What made him completely different from the flock was the fact that he rightly did not identify himself with this or that ideology, nor did he engage as an activist in any political line, or as a twisted missionary. I liked that. He was a rare bird in a polluted professional environment where principles of Kemalism had a constant priority over the ethical codes of journalism.
Our paths crossed again some years later in 1992, when I was in the newsroom of Show TV. Mehmet Ali had then moved to the same channel.
It was a tough time. The Kurdistan Workers' Party (PKK) had escalated the warfare and reporting on the issue was a daily challenge. What made us proud was the fact that the news team in Paris and the ones in İstanbul defied the external pressures and used a language with high standards, using the K-word and all sorts of local Kurdish sources -- including ones affiliated with the PKK. The authorities didn't like it and tried to suppress it, but to no avail. It lasted three years.
Birand's magic throughout his career was in an enormous drive for the story, huge curiosity and, of course, luck. Had he not been stationed for a long time in Europe (he was in Brussels for years), and not had a command of other languages, he would not have been the same. He was a quick learner and, by following Western media, he knew immediately what standards would make a journalist truly a journalist. His sweet mischief was also very useful in shaping him into a fine interviewer. He could ask any question without intimidation and would often get answers.
He was ruthless with colleagues, but only for the sake of the story.
He was also lucky. When he stepped into the domain of TV, he chose the correct medium. Though strictly controlled by the state, public broadcaster TRT had a huge archive. He realized its value, and used it as nobody else would have dared or imagined. To this day, he is almost unique in being a true TV journalist here. He relied heavily on the power of images, old and new, while most of us can only do what amounts to radio in the domain of TV with low budget talk shows with “talking heads.”
In Turkey, where the authority always expects loyalty from a journalist, he proved to remain loyal only to his profession. He was the first to write about the mighty military, not long after the 1980 coup. He was deeply detested for it, and “marked” for life. Yet, he survived and continued to fight against taboos and broke them, in his own sweet way.
What made him a true journalist was also his openness to critique. He accepted his shortcomings. I remember a chat between us. When the apology campaign for 1915 took place, he had written a blurred opinion that had frustrated me. I called him and told him what he, as Birand, should be saying instead.
His article the next day was exactly that -- a correction of what he had written and much more, joining those with the view that “we must all accept the pain of the Armenians.”
He was also one of the few (four) colleagues who called to console me when I was fired as news ombudsman by the owner of the Doğan Media Group because of a column. He told me openly that I was completely right to defend my position and that he admired that.
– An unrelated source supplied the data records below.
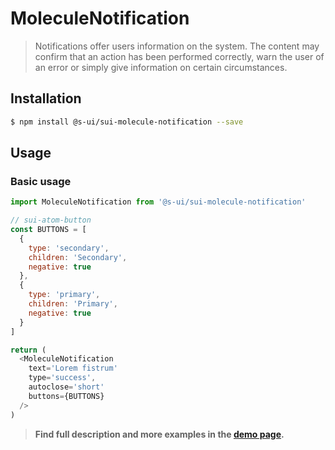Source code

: # MoleculeNotification

> Notifications offer users information on the system. The content may confirm that an action has been performed correctly, warn the user of an error or simply give information on certain circumstances.

## Installation

```sh
$ npm install @s-ui/sui-molecule-notification --save
```

## Usage

### Basic usage
```js
import MoleculeNotification from '@s-ui/sui-molecule-notification'

// sui-atom-button
const BUTTONS = [
  {
    type: 'secondary',
    children: 'Secondary',
    negative: true
  },
  {
    type: 'primary',
    children: 'Primary',
    negative: true
  }
]

return (
  <MoleculeNotification 
    text='Lorem fistrum'
    type='success',
    autoclose='short'
    buttons={BUTTONS} 
  />
)
```

> **Find full description and more examples in the [demo page](https://sui-components.now.sh/workbench/molecule/notification).**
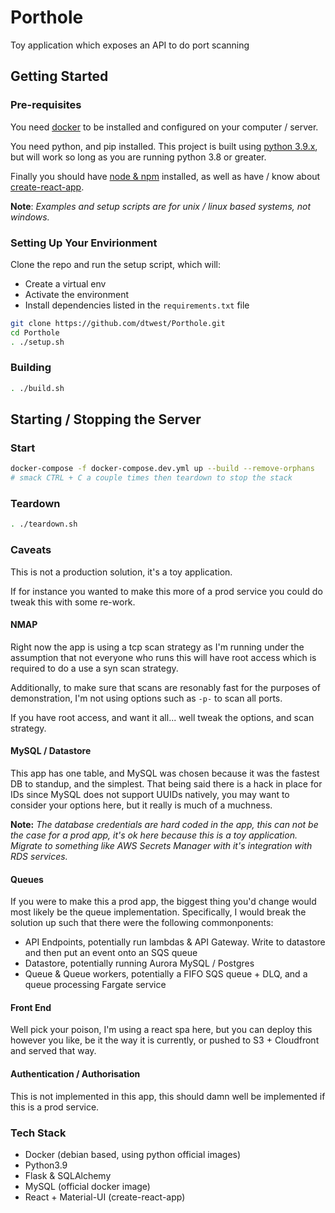 # Porthole

Toy application which exposes an API to do port scanning

## Getting Started

### Pre-requisites

You need [docker](https://docs.docker.com/get-docker/) to be installed and configured on your computer / server.

You need python, and pip installed. This project is built using [python 3.9.x](https://www.python.org/downloads/release/python-390/), but will work so long as you are running python 3.8 or greater.

Finally you should have [node & npm](https://nodejs.org/en/) installed, as well as have / know about [create-react-app](https://reactjs.org/docs/create-a-new-react-app.html#create-react-app).

**Note**: _Examples and setup scripts are for unix / linux based systems, not windows._

### Setting Up Your Envirionment

Clone the repo and run the setup script, which will:

- Create a virtual env
- Activate the environment
- Install dependencies listed in the `requirements.txt` file

```bash
git clone https://github.com/dtwest/Porthole.git
cd Porthole
. ./setup.sh
```

### Building

```bash
. ./build.sh
```

## Starting / Stopping the Server

### Start

```bash
docker-compose -f docker-compose.dev.yml up --build --remove-orphans
# smack CTRL + C a couple times then teardown to stop the stack
```

### Teardown

```bash
. ./teardown.sh
```

### Caveats

This is not a production solution, it's a toy application.

If for instance you wanted to make this more of a prod service you could do tweak this with some re-work.

#### NMAP

Right now the app is using a tcp scan strategy as I'm running under the assumption that not everyone who runs this will have root access which is required to do a use a syn scan strategy.

Additionally, to make sure that scans are resonably fast for the purposes of demonstration, I'm not using options such as `-p-` to scan all ports.

If you have root access, and want it all... well tweak the options, and scan strategy.

#### MySQL / Datastore

This app has one table, and MySQL was chosen because it was the fastest DB to standup, and the simplest. That being said there is a hack in place for IDs since MySQL does not support UUIDs natively, you may want to consider your options here, but it really is much of a muchness.

**Note:** _The database credentials are hard coded in the app, this can not be the case for a prod app, it's ok here because this is a toy application. Migrate to something like AWS Secrets Manager with it's integration with RDS services._

#### Queues

If you were to make this a prod app, the biggest thing you'd change would most likely be the queue implementation. Specifically, I would break the solution up such that there were the following commonponents:

- API Endpoints, potentially run lambdas & API Gateway. Write to datastore and then put an event onto an SQS queue
- Datastore, potentially running Aurora MySQL / Postgres
- Queue & Queue workers, potentially a FIFO SQS queue + DLQ, and a queue processing Fargate service

#### Front End

Well pick your poison, I'm using a react spa here, but you can deploy this however you like, be it the way it is currently, or pushed to S3 + Cloudfront and served that way.

#### Authentication / Authorisation

This is not implemented in this app, this should damn well be implemented if this is a prod service.

### Tech Stack

- Docker (debian based, using python official images)
- Python3.9
- Flask & SQLAlchemy
- MySQL (official docker image)
- React + Material-UI (create-react-app)
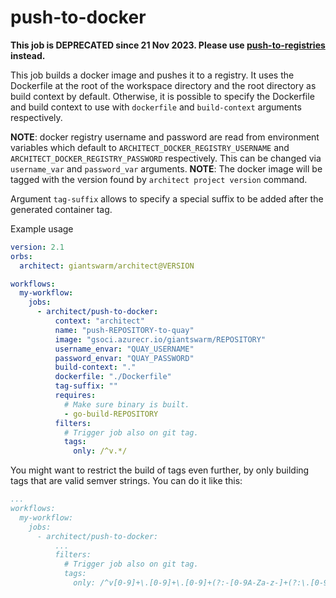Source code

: # push-to-docker

**This job is DEPRECATED since 21 Nov 2023. Please use [push-to-registries](push-to-registries.md) instead.**

This job builds a docker image and pushes it to a registry.
It uses the Dockerfile at the root of the workspace directory and the root directory as build context by default.
Otherwise, it is possible to specify the Dockerfile and build context to use with `dockerfile` and `build-context` arguments respectively.

**NOTE**: docker registry username and password are read from environment variables which default to `ARCHITECT_DOCKER_REGISTRY_USERNAME` and `ARCHITECT_DOCKER_REGISTRY_PASSWORD` respectively. This can be changed via `username_var` and `password_var` arguments.
**NOTE**: The docker image will be tagged with the version found by `architect project version` command.

Argument `tag-suffix` allows to specify a special suffix to be added after the generated container tag.

Example usage

```yaml
version: 2.1
orbs:
  architect: giantswarm/architect@VERSION

workflows:
  my-workflow:
    jobs:
      - architect/push-to-docker:
          context: "architect"
          name: "push-REPOSITORY-to-quay"
          image: "gsoci.azurecr.io/giantswarm/REPOSITORY"
          username_envar: "QUAY_USERNAME"
          password_envar: "QUAY_PASSWORD"
          build-context: "."
          dockerfile: "./Dockerfile"
          tag-suffix: ""
          requires:
            # Make sure binary is built.
            - go-build-REPOSITORY
          filters:
            # Trigger job also on git tag.
            tags:
              only: /^v.*/
```

You might want to restrict the build of tags even further, by only building tags that are valid semver strings.
You can do it like this:

```yaml
...
workflows:
  my-workflow:
    jobs:
      - architect/push-to-docker:
          ...
          filters:
            # Trigger job also on git tag.
            tags:
              only: /^v[0-9]+\.[0-9]+\.[0-9]+(?:-[0-9A-Za-z-]+(?:\.[0-9A-Za-z-]+)*)?(?:\+[0-9A-Za-z-]+)?$/
```
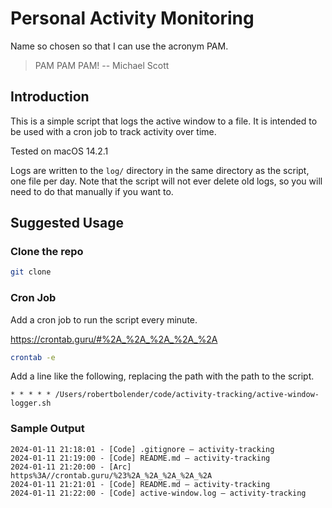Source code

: # Personal Activity Monitoring

Name so chosen so that I can use the acronym PAM.

> PAM PAM PAM!
> -- Michael Scott

## Introduction

This is a simple script that logs the active window to a file.
It is intended to be used with a cron job to track activity over time.

Tested on macOS 14.2.1

Logs are written to the `log/` directory in the same directory as the script, one file per day.
Note that the script will not ever delete old logs, so you will need to do that manually if you want to.

## Suggested Usage

### Clone the repo

```bash
git clone
```

### Cron Job

Add a cron job to run the script every minute.

https://crontab.guru/#%2A_%2A_%2A_%2A_%2A

```bash
crontab -e
```

Add a line like the following, replacing the path with the path to the script.

```cron
* * * * * /Users/robertbolender/code/activity-tracking/active-window-logger.sh
```

### Sample Output

```
2024-01-11 21:18:01 - [Code] .gitignore — activity-tracking
2024-01-11 21:19:00 - [Code] README.md — activity-tracking
2024-01-11 21:20:00 - [Arc] https%3A//crontab.guru/%23%2A_%2A_%2A_%2A_%2A
2024-01-11 21:21:01 - [Code] README.md — activity-tracking
2024-01-11 21:22:00 - [Code] active-window.log — activity-tracking
```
We will always remember him as a groundbreaker. He managed to be unique, also, in the sense that he unified all segments of Turkey in mourning sincerely for him. Except, of course, those who hated his plea for peace, globalism and freedom. Some of them were shamelessly present at his funeral, including “colleagues” who in 1997 had sent him out into the cold due to their filthy loyalty to the military. It was that type of “journalists” Mehmet Ali always detested, though with a sweet smile -- and his work.